In the prevailing linear economic model, approximately 90% of land-use-related biodiversity loss stems from resource extraction and processing. Materials are often used once before disposal, driving relentless demand for virgin resources. A circular economy counters this by designing out waste, extending product lifespans, and keeping materials in circulation, thereby reducing extraction pressures and allowing ecosystems to regenerate.
The study, titled *Tackling root causes – Halting biodiversity loss through the circular economy*, focuses on four sectors with the highest biodiversity impact: food and agriculture; buildings and construction; textiles and fibres; and forests. An ambitious scenario for these sectors demonstrates that biodiversity loss could be halted even without additional interventions.
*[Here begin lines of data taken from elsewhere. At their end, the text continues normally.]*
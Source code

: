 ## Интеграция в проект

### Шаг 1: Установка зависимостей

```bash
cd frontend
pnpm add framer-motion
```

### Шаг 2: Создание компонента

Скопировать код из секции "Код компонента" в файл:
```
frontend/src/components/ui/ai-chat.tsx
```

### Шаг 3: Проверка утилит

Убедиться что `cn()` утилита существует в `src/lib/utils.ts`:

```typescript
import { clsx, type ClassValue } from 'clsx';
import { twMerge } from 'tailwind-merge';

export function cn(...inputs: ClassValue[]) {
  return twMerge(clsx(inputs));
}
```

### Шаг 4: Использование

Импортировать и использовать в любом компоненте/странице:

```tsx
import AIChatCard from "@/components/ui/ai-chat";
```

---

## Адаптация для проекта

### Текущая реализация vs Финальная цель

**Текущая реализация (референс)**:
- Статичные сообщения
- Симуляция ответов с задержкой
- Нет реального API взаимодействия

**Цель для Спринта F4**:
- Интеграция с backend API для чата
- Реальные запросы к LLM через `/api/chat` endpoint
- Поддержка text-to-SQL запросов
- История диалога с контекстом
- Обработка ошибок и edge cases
The food and agriculture sector emerges as the most critical area for transformation. Three primary strategies are identified:
**Design circular substitutes**: Land-use change accounts for the largest share of biodiversity loss, with 85% linked to biomass extraction. Food and agriculture, particularly meat and dairy production, occupies 77% of agricultural land according to Food and Agriculture Organization data. The study identifies the most impactful measure as diversifying protein sources away from animal-intensive production. Reducing meat consumption by half and dairy by two-thirds could free 350 million hectares of land by 2050—more than the area of India. This shift also represents a substantial economic opportunity, with alternative protein markets potentially creating 30 million jobs globally by 2030. Policy momentum is visible: the European Commission has advanced an EU protein strategy, and China’s 14th five-year plan references “synthetic proteins.”
**Reduce waste**: Currently, 28% of agricultural fields produce food that is lost or wasted. Circular approaches aim to maximize value from existing resources, cutting waste throughout the supply chain. Initiatives range from valorizing cosmetically imperfect produce, to supermarket programs that process near-expiry goods into new products, to AI tools that help chefs track and reduce waste. The study finds waste reduction to be the second most effective action, potentially freeing 146 million hectares—equivalent to the combined area of Ukraine, Belarus, Poland, Hungary, and Moldova.
**Drive regenerative outcomes**: Beyond halting biodiversity loss, the circular economy can foster recovery to year 2000 biodiversity levels by 2035. Regenerative agriculture practices—such as no-till farming, crop rotation, polyculture, precision agriculture, and agroecology—enhance soil health, retain nutrients, and sequester carbon. The study notes these methods could cut methane emissions from the sector by 90% and reduce nitrogen inputs by 20%. The Science Based Target Network’s ARRRT framework underscores the sequence of avoiding and reducing impacts before pursuing restoration and regeneration. In the circular scenario, 10% of interventions involve applying regenerative principles to active agricultural and forestry landscapes.
The study warns that time and resources are dwindling, with geopolitical tensions threatening the global circular transition that relies on trade, investment, shared standards, and rapid innovation dissemination. Yet many solutions are already viable, economically sound, and capable of addressing biodiversity loss alongside climate change and pollution. The alternative protein market has expanded rapidly, food waste prevention targets are becoming more ambitious, and interest in regenerative agriculture has multiplied tenfold over the past decade.
Harnessing this momentum demands coordinated policy ambition and bold business innovation. Only through such synergy can the transition to a circular economy accelerate, creating conditions for ecological recovery.